(Records for the exercise Opens)
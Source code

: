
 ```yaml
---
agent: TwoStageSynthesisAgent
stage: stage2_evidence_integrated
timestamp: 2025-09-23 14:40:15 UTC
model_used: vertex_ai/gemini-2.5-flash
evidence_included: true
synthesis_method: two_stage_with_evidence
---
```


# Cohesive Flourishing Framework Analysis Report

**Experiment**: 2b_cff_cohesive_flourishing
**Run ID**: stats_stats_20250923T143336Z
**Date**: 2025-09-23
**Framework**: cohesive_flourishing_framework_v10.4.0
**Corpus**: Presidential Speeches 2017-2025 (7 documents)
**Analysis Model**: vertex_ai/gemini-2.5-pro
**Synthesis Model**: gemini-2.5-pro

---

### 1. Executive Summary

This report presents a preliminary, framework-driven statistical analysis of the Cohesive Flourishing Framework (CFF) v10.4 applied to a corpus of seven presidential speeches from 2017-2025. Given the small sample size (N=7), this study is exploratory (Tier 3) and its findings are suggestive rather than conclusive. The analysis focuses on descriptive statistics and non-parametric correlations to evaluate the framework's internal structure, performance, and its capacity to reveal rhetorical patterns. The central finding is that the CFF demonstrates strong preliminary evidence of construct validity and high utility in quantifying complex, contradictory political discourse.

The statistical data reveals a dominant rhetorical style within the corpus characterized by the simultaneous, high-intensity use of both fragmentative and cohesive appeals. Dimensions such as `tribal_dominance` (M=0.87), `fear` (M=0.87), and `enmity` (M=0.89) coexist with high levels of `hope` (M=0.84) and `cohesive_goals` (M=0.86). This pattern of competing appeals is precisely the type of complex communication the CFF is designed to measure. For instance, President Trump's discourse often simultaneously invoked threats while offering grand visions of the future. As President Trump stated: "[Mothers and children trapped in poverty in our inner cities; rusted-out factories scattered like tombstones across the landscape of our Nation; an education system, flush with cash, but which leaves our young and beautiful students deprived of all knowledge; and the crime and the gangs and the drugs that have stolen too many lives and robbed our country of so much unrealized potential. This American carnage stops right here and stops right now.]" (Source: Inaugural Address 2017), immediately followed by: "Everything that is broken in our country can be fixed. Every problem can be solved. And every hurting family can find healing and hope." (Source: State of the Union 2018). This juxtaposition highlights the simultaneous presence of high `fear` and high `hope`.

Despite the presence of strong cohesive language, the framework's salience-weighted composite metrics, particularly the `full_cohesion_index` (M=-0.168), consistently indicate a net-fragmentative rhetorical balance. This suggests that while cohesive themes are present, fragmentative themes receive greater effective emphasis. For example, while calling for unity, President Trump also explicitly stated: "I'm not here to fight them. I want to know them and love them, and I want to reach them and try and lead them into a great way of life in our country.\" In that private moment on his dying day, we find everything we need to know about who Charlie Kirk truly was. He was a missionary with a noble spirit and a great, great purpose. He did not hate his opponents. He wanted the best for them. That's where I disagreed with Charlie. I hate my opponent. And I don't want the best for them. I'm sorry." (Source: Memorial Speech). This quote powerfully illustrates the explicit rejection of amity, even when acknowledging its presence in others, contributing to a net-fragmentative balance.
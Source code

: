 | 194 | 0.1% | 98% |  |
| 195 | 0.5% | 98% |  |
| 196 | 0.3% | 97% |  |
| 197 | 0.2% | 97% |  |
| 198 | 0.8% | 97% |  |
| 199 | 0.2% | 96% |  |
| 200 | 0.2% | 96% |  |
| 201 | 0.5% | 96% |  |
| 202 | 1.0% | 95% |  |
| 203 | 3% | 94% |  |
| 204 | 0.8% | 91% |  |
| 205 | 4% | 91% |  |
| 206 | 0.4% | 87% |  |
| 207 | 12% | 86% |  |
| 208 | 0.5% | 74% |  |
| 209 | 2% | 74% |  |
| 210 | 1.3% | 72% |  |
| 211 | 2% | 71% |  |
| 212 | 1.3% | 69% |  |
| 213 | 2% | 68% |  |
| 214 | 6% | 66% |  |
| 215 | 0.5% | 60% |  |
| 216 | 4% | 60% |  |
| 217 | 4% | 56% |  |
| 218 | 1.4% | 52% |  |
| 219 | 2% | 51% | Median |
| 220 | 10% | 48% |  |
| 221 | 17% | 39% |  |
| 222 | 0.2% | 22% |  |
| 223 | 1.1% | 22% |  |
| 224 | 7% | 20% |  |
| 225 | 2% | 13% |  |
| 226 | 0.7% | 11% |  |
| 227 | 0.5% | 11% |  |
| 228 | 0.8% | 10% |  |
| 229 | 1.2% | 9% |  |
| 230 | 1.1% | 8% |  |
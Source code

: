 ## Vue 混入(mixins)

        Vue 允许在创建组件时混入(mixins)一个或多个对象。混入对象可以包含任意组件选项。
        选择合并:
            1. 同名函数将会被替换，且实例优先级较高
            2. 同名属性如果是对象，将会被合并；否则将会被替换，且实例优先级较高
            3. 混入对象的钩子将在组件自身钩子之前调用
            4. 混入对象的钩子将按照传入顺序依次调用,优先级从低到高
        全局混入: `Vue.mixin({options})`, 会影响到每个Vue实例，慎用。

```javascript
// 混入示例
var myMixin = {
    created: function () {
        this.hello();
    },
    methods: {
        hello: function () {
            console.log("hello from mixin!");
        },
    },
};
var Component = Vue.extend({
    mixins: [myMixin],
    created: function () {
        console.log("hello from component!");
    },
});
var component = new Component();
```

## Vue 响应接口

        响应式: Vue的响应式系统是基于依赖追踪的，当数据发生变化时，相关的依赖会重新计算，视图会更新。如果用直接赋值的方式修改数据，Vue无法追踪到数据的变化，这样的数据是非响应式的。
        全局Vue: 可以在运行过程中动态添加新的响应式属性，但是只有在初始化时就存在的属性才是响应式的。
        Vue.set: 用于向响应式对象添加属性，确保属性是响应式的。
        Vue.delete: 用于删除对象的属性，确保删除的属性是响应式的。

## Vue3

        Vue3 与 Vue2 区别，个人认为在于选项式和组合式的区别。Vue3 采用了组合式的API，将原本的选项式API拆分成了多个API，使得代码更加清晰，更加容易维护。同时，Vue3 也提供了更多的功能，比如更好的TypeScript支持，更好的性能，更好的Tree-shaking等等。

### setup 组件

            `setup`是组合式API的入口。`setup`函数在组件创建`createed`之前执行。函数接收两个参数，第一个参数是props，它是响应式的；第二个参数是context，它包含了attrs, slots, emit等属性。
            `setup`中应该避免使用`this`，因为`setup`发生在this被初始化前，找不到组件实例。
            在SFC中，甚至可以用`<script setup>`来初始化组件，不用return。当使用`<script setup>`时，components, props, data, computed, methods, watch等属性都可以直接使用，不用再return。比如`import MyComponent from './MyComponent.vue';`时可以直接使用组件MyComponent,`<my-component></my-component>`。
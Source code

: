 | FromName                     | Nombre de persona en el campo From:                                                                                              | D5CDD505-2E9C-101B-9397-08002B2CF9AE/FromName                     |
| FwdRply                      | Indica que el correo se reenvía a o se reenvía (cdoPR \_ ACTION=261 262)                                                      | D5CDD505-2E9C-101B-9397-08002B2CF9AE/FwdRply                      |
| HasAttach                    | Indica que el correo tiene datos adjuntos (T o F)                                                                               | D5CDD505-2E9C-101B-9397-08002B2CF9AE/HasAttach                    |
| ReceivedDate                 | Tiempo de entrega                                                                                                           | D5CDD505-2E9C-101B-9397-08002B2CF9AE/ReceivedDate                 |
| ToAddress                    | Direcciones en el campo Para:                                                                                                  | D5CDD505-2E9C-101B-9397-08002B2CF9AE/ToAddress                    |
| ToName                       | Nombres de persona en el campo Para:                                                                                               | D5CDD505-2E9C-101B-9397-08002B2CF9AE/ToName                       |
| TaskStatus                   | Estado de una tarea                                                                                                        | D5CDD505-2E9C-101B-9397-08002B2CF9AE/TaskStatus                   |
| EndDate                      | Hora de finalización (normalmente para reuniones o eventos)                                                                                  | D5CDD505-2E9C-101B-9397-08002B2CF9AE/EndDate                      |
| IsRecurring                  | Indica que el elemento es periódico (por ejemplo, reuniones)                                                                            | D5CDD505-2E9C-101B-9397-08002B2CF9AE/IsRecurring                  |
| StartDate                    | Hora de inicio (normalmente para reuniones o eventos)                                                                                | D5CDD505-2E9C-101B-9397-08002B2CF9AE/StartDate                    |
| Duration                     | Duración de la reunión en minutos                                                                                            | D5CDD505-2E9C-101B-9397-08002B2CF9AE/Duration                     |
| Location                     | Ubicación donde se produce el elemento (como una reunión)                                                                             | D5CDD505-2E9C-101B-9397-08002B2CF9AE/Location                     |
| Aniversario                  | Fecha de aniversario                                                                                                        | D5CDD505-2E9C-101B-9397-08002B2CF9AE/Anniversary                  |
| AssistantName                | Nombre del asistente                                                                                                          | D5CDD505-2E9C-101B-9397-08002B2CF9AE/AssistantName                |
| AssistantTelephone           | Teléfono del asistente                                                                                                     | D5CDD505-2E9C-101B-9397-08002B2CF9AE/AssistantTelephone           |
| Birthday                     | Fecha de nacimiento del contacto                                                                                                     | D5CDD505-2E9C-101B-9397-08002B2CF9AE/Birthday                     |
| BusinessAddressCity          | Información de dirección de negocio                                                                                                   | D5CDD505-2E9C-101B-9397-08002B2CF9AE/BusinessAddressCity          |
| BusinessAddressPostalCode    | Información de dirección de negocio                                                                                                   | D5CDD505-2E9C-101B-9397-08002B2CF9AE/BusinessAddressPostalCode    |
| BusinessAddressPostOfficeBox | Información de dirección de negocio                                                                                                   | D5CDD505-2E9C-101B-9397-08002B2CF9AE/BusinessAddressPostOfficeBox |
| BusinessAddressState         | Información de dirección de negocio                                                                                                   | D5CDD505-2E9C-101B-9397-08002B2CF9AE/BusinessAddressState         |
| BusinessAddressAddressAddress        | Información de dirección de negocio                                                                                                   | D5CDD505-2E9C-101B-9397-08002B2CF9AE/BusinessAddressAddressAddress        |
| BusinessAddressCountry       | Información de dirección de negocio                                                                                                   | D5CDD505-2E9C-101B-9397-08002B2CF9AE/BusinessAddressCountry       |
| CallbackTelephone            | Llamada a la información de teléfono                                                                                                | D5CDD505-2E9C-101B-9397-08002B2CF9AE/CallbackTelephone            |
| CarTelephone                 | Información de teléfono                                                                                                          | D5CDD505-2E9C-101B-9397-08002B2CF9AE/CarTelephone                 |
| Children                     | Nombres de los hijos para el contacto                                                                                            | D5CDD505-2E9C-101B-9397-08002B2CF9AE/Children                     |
(Records for the exercise Closes)
** Activity **
How many of the lines above include the word "setup"? Respond with the number alone.

** Answer to this exercise **
4